■ **Requirement**: Please keep the images out and set down the data exactly as given.

■ **Task inputs**:

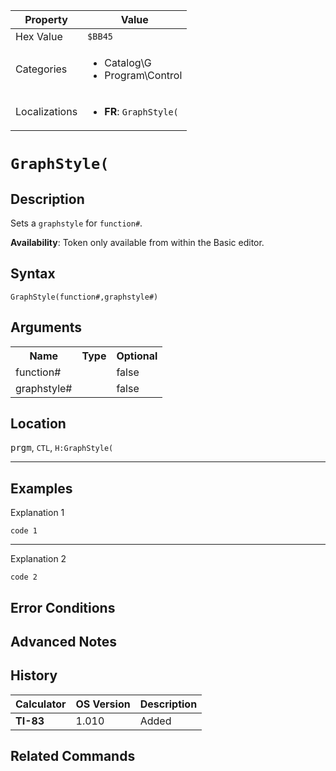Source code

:| Property      | Value |
|---------------|-------|
| Hex Value     | `$BB45`|
| Categories    | <ul><li>Catalog\G</li><li>Program\Control</li></ul> |
| Localizations | <ul><li><b>FR</b>: `GraphStyle(`</li></ul> |

# `GraphStyle(`

## Description
Sets a `graphstyle` for `function#`.


<b>Availability</b>: Token only available from within the Basic editor.

## Syntax
`GraphStyle(function#,graphstyle#)`

## Arguments
<table>
<tr><th>Name</th><th>Type</th><th>Optional</th></tr>

<tr><td>function#</td><td></td><td>false</td></tr>

<tr><td>graphstyle#</td><td></td><td>false</td></tr>

</table>

## Location
<kbd>prgm</kbd>, `CTL`, `H:GraphStyle(`
<hr>

## Examples

Explanation 1
```ti-basic
code 1
```
---
Explanation 2
```ti-basic
code 2
```

## Error Conditions


## Advanced Notes


## History
| Calculator | OS Version | Description |
|------------|------------|-------------|
| <b>TI-83</b> | 1.010 | Added

## Related Commands

    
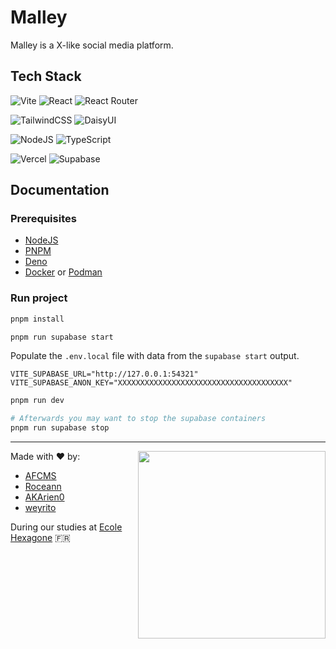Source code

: # Malley

Malley is a X-like social media platform.

## Tech Stack

![Vite](https://img.shields.io/badge/Vite-646CFF?style=for-the-badge&logo=vite&logoColor=white)
![React](https://img.shields.io/badge/React-61DAFB?style=for-the-badge&logo=react&logoColor=black)
![React Router](https://img.shields.io/badge/React_Router-CA4245?style=for-the-badge&logo=react-router&logoColor=white)

![TailwindCSS](https://img.shields.io/badge/Tailwind_CSS-38B2AC?style=for-the-badge&logo=tailwind-css&logoColor=white)
![DaisyUI](https://img.shields.io/badge/daisyui-5A0EF8?style=for-the-badge&logo=daisyui&logoColor=white)

![NodeJS](https://img.shields.io/badge/node.js-6DA55F?style=for-the-badge&logo=node.js&logoColor=white)
![TypeScript](https://img.shields.io/badge/typescript-%23007ACC.svg?style=for-the-badge&logo=typescript&logoColor=white)

![Vercel](https://img.shields.io/badge/vercel-%23000000.svg?style=for-the-badge&logo=vercel&logoColor=white)
![Supabase](https://img.shields.io/badge/Supabase-3FCF8E?style=for-the-badge&logo=supabase&logoColor=white)

## Documentation

### Prerequisites

- [NodeJS](https://nodejs.org)
- [PNPM](https://pnpm.io)
- [Deno](https://deno.com)
- [Docker](https://www.docker.com) or [Podman](https://podman.io)

### Run project

```sh
pnpm install

pnpm run supabase start
```

Populate the `.env.local` file with data from the `supabase start` output.

```properties
VITE_SUPABASE_URL="http://127.0.0.1:54321"
VITE_SUPABASE_ANON_KEY="XXXXXXXXXXXXXXXXXXXXXXXXXXXXXXXXXXXXXX"
```

```sh
pnpm run dev

# Afterwards you may want to stop the supabase containers
pnpm run supabase stop
```

<!--[![Made with Supabase](https://supabase.com/badge-made-with-supabase-dark.svg)](https://supabase.com)-->
<!--[![Deploy with Vercel](https://vercel.com/button)](https://vercel.com/new/project?template=https://github.com/AFCMS/malley)-->

---

<img align="right" src="https://www.ecole-hexagone.com/fr/img/Hexa_Logo_Sign_RVB.svg" width="300px"/>

Made with ❤️ by:

- [AFCMS](https://github.com/AFCMS)
- [Roceann](https://github.com/Roceann)
- [AKArien0](https://github.com/AKArien0)
- [weyrito](https://github.com/weyrito)

During our studies at [Ecole Hexagone](https://www.ecole-hexagone.com) 🇫🇷
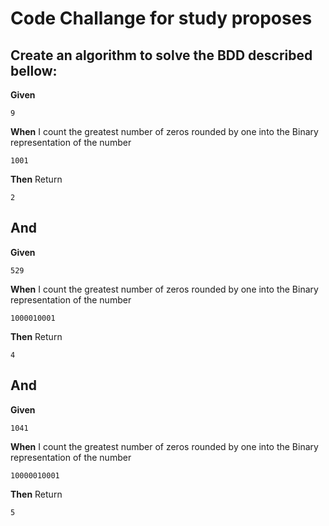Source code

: # Code Challange for study proposes

## Create an algorithm to solve the BDD described bellow:

**Given**

```9```

**When** I count the greatest number of zeros rounded by one into the Binary representation of the number

```1001```

**Then** Return

```2```

## And

**Given**

```529```

**When** I count the greatest number of zeros rounded by one into the Binary representation of the number

```1000010001```

**Then** Return

```4```

## And

**Given**

```1041```

**When** I count the greatest number of zeros rounded by one into the Binary representation of the number

```10000010001```

**Then** Return

```5```



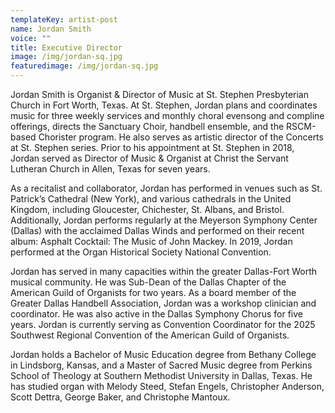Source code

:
 ```yaml
---
templateKey: artist-post
name: Jordan Smith
voice: ""
title: Executive Director
image: /img/jordan-sq.jpg
featuredimage: /img/jordan-sq.jpg
---
```

Jordan Smith is Organist & Director of Music at St. Stephen Presbyterian Church in Fort Worth, Texas. At St. Stephen, Jordan plans and coordinates music for three weekly services and monthly choral evensong and compline offerings, directs the Sanctuary Choir, handbell ensemble, and the RSCM-based Chorister program. He also serves as artistic director of the Concerts at St. Stephen series. Prior to his appointment at St. Stephen in 2018, Jordan served as Director of Music & Organist at Christ the Servant Lutheran Church in Allen, Texas for seven years.

As a recitalist and collaborator, Jordan has performed in venues such as St. Patrick’s Cathedral (New York), and various cathedrals in the United Kingdom, including Gloucester, Chichester, St. Albans, and Bristol. Additionally, Jordan performs regularly at the Meyerson Symphony Center (Dallas) with the acclaimed Dallas Winds and performed on their recent album: Asphalt Cocktail: The Music of John Mackey. In 2019, Jordan performed at the Organ Historical Society National Convention. 

Jordan has served in many capacities within the greater Dallas-Fort Worth musical community. He was Sub-Dean of the Dallas Chapter of the American Guild of Organists for two years. As a board member of the Greater Dallas Handbell Association, Jordan was a workshop clinician and coordinator. He was also active in the Dallas Symphony Chorus for five years. Jordan is currently serving as Convention Coordinator for the 2025 Southwest Regional Convention of the American Guild of Organists.

Jordan holds a Bachelor of Music Education degree from Bethany College in Lindsborg, Kansas, and a Master of Sacred Music degree from Perkins School of Theology at Southern Methodist University in Dallas, Texas. He has studied organ with Melody Steed, Stefan Engels, Christopher Anderson, Scott Dettra, George Baker, and Christophe Mantoux.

■ **Exercise result**:
Source code

:| Property      | Value |
|---------------|-------|
| Hex Value     | `$BB45`|
| Categories    | <ul><li>Catalog\G</li><li>Program\Control</li></ul> |
| Localizations | <ul><li><b>FR</b>: `GraphStyle(`</li></ul> |

# `GraphStyle(`

## Description
Sets a `graphstyle` for `function#`.


<b>Availability</b>: Token only available from within the Basic editor.

## Syntax
`GraphStyle(function#,graphstyle#)`

## Arguments
<table>
<tr><th>Name</th><th>Type</th><th>Optional</th></tr>

<tr><td>function#</td><td></td><td>false</td></tr>

<tr><td>graphstyle#</td><td></td><td>false</td></tr>

</table>

## Location
<kbd>prgm</kbd>, `CTL`, `H:GraphStyle(`
<hr>

## Examples

Explanation 1
```ti-basic
code 1
```
---
Explanation 2
```ti-basic
code 2
```

## Error Conditions


## Advanced Notes


## History
| Calculator | OS Version | Description |
|------------|------------|-------------|
| <b>TI-83</b> | 1.010 | Added

## Related Commands

    
Source code

: # Malley

Malley is a X-like social media platform.

## Tech Stack

![Vite](https://img.shields.io/badge/Vite-646CFF?style=for-the-badge&logo=vite&logoColor=white)
![React](https://img.shields.io/badge/React-61DAFB?style=for-the-badge&logo=react&logoColor=black)
![React Router](https://img.shields.io/badge/React_Router-CA4245?style=for-the-badge&logo=react-router&logoColor=white)

![TailwindCSS](https://img.shields.io/badge/Tailwind_CSS-38B2AC?style=for-the-badge&logo=tailwind-css&logoColor=white)
![DaisyUI](https://img.shields.io/badge/daisyui-5A0EF8?style=for-the-badge&logo=daisyui&logoColor=white)

![NodeJS](https://img.shields.io/badge/node.js-6DA55F?style=for-the-badge&logo=node.js&logoColor=white)
![TypeScript](https://img.shields.io/badge/typescript-%23007ACC.svg?style=for-the-badge&logo=typescript&logoColor=white)

![Vercel](https://img.shields.io/badge/vercel-%23000000.svg?style=for-the-badge&logo=vercel&logoColor=white)
![Supabase](https://img.shields.io/badge/Supabase-3FCF8E?style=for-the-badge&logo=supabase&logoColor=white)

## Documentation

### Prerequisites

- [NodeJS](https://nodejs.org)
- [PNPM](https://pnpm.io)
- [Deno](https://deno.com)
- [Docker](https://www.docker.com) or [Podman](https://podman.io)

### Run project

```sh
pnpm install

pnpm run supabase start
```

Populate the `.env.local` file with data from the `supabase start` output.

```properties
VITE_SUPABASE_URL="http://127.0.0.1:54321"
VITE_SUPABASE_ANON_KEY="XXXXXXXXXXXXXXXXXXXXXXXXXXXXXXXXXXXXXX"
```

```sh
pnpm run dev

# Afterwards you may want to stop the supabase containers
pnpm run supabase stop
```

<!--[![Made with Supabase](https://supabase.com/badge-made-with-supabase-dark.svg)](https://supabase.com)-->
<!--[![Deploy with Vercel](https://vercel.com/button)](https://vercel.com/new/project?template=https://github.com/AFCMS/malley)-->

---

<img align="right" src="https://www.ecole-hexagone.com/fr/img/Hexa_Logo_Sign_RVB.svg" width="300px"/>

Made with ❤️ by:

- [AFCMS](https://github.com/AFCMS)
- [Roceann](https://github.com/Roceann)
- [AKArien0](https://github.com/AKArien0)
- [weyrito](https://github.com/weyrito)

During our studies at [Ecole Hexagone](https://www.ecole-hexagone.com) 🇫🇷
Source code

: # Code Challange for study proposes

## Create an algorithm to solve the BDD described bellow:

**Given**

```9```

**When** I count the greatest number of zeros rounded by one into the Binary representation of the number

```1001```

**Then** Return

```2```

## And

**Given**

```529```

**When** I count the greatest number of zeros rounded by one into the Binary representation of the number

```1000010001```

**Then** Return

```4```

## And

**Given**

```1041```

**When** I count the greatest number of zeros rounded by one into the Binary representation of the number

```10000010001```

**Then** Return

```5```



Source code

:
 ```yaml
---
templateKey: artist-post
name: Jordan Smith
voice: ""
title: Executive Director
image: /img/jordan-sq.jpg
featuredimage: /img/jordan-sq.jpg
---
```

Jordan Smith is Organist & Director of Music at St. Stephen Presbyterian Church in Fort Worth, Texas. At St. Stephen, Jordan plans and coordinates music for three weekly services and monthly choral evensong and compline offerings, directs the Sanctuary Choir, handbell ensemble, and the RSCM-based Chorister program. He also serves as artistic director of the Concerts at St. Stephen series. Prior to his appointment at St. Stephen in 2018, Jordan served as Director of Music & Organist at Christ the Servant Lutheran Church in Allen, Texas for seven years.

As a recitalist and collaborator, Jordan has performed in venues such as St. Patrick’s Cathedral (New York), and various cathedrals in the United Kingdom, including Gloucester, Chichester, St. Albans, and Bristol. Additionally, Jordan performs regularly at the Meyerson Symphony Center (Dallas) with the acclaimed Dallas Winds and performed on their recent album: Asphalt Cocktail: The Music of John Mackey. In 2019, Jordan performed at the Organ Historical Society National Convention. 

Jordan has served in many capacities within the greater Dallas-Fort Worth musical community. He was Sub-Dean of the Dallas Chapter of the American Guild of Organists for two years. As a board member of the Greater Dallas Handbell Association, Jordan was a workshop clinician and coordinator. He was also active in the Dallas Symphony Chorus for five years. Jordan is currently serving as Convention Coordinator for the 2025 Southwest Regional Convention of the American Guild of Organists.

Jordan holds a Bachelor of Music Education degree from Bethany College in Lindsborg, Kansas, and a Master of Sacred Music degree from Perkins School of Theology at Southern Methodist University in Dallas, Texas. He has studied organ with Melody Steed, Stefan Engels, Christopher Anderson, Scott Dettra, George Baker, and Christophe Mantoux.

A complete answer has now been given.